Similarly, differentiating the function $u = \log \left( {{x^3} + {y^3} + {z^3} - 3xyz} \right)$ with respect to y, we consider x and z to be constants.
So, we get, $\dfrac{{\partial u}}{{\partial y}} = \dfrac{\partial }{{\partial y}}\left[ {\log \left( {{x^3} + {y^3} + {z^3} - 3xyz} \right)} \right]$
Now, using the chain rule of differentiation, we get,
$ \Rightarrow \dfrac{{\partial u}}{{\partial y}} = \dfrac{1}{{\left( {{x^3} + {y^3} + {z^3} - 3xyz} \right)}} \times \left( {3{y^2} - 3xz} \right)$
Similarly, differentiating the function $u = \log \left( {{x^3} + {y^3} + {z^3} - 3xyz} \right)$ with respect to z, we consider x and y to be constants.
So, we get, $\dfrac{{\partial u}}{{\partial z}} = \dfrac{\partial }{{\partial z}}\left[ {\log \left( {{x^3} + {y^3} + {z^3} - 3xyz} \right)} \right]$
Now, using the chain rule of differentiation, we get,
$ \Rightarrow \dfrac{{\partial u}}{{\partial z}} = \dfrac{1}{{\left( {{x^3} + {y^3} + {z^3} - 3xyz} \right)}} \times \left( {3{z^2} - 3xy} \right)$
Now, substituting the values of $\dfrac{{\partial u}}{{\partial x}}$, $\dfrac{{\partial u}}{{\partial y}}$ and $\dfrac{{\partial u}}{{\partial z}}$ in the expression $\left( {\dfrac{{\partial u}}{{\partial x}} + \dfrac{{\partial u}}{{\partial y}} + \dfrac{{\partial u}}{{\partial z}}} \right)\left( {x + y + z} \right)$, we get,
$ \Rightarrow \left( {\dfrac{{\partial u}}{{\partial x}} + \dfrac{{\partial u}}{{\partial y}} + \dfrac{{\partial u}}{{\partial z}}} \right)\left( {x + y + z} \right)$
$ \Rightarrow \left( {\dfrac{{\left( {3{x^2} - 3yz} \right)}}{{\left( {{x^3} + {y^3} + {z^3} - 3xyz} \right)}} + \dfrac{{\left( {3{y^2} - 3xz} \right)}}{{\left( {{x^3} + {y^3} + {z^3} - 3xyz} \right)}} + \dfrac{{\left( {3{z^2} - 3xy} \right)}}{{\left( {{x^3} + {y^3} + {z^3} - 3xyz} \right)}}} \right)\left( {x + y + z} \right)$
Now, adding up all the terms in numerator, we get,
$ \Rightarrow \left( {\dfrac{{3{x^2} - 3yz + 3{y^2} - 3xz + 3{z^2} - 3xy}}{{\left( {{x^3} + {y^3} + {z^3} - 3xyz} \right)}}} \right)\left( {x + y + z} \right)$
Now, taking $3$ common from numerator and using the algebraic identity $\left( {{x^3} + {y^3} + {z^3} - 3xyz} \right) = \left( {x + y + z} \right)\left( {{x^2} + {y^2} + {z^2} - yz - zx - xy} \right)$ in the numerator, we get,
$ \Rightarrow 3\left( {\dfrac{{{x^2} - yz + {y^2} - xz + {z^2} - xy}}{{\left( {{x^3} + {y^3} + {z^3} - 3xyz} \right)}}} \right)\left( {x + y + z} \right)$
$ \Rightarrow 3\left( {\dfrac{{{x^3} + {y^3} + {z^3} - 3xyz}}{{{x^3} + {y^3} + {z^3} - 3xyz}}} \right)$
Now, cancelling the common factors in numerator and denominator, we get,
$ \Rightarrow 3$
So, the value of $\left( {\dfrac{{\partial u}}{{\partial x}} + \dfrac{{\partial u}}{{\partial y}} + \dfrac{{\partial u}}{{\partial z}}} \right)\left( {x + y + z} \right)$ is $3$ for $u = \log \left( {{x^3} + {y^3} + {z^3} - 3xyz} \right)$.
Hence, option (D) is the correct answer.

Note:
The given problem involves the knowledge of partial derivatives with respect to a variable.
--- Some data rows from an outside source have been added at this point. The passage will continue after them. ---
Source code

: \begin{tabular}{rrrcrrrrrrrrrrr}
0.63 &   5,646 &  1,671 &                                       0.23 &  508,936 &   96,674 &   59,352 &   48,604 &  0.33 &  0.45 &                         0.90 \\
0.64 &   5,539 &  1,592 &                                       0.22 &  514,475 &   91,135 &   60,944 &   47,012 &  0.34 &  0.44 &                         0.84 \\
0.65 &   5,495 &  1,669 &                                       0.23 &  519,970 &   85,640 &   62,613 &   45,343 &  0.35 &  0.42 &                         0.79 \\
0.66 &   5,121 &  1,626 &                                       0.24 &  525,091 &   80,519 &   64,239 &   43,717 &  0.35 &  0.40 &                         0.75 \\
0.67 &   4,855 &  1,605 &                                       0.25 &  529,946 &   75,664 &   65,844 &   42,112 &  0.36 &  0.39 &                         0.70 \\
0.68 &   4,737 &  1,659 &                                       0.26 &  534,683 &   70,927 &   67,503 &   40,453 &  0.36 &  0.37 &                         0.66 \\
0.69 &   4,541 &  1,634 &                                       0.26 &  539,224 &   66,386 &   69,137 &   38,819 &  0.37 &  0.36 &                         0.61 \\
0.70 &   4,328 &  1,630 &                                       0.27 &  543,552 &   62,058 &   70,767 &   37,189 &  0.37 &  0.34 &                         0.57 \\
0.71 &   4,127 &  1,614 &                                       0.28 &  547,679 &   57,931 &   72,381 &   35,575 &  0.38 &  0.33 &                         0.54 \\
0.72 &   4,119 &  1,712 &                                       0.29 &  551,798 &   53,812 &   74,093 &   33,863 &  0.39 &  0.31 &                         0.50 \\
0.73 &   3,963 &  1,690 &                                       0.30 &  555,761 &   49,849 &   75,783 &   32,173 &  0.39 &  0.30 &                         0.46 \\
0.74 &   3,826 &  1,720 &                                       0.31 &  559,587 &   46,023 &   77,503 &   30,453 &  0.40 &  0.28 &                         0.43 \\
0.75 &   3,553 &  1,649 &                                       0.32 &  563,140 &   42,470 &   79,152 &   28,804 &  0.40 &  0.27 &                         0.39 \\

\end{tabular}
The derivatives of basic functions must be learned by heart in order to find derivatives of complex composite functions using chain rule of differentiation. The chain rule of differentiation involves differentiating a composite by introducing new unknowns to ease the process and examine the behaviour of function layer by layer. We must know the algebraic identity for the simplification of the expression involving partial derivatives.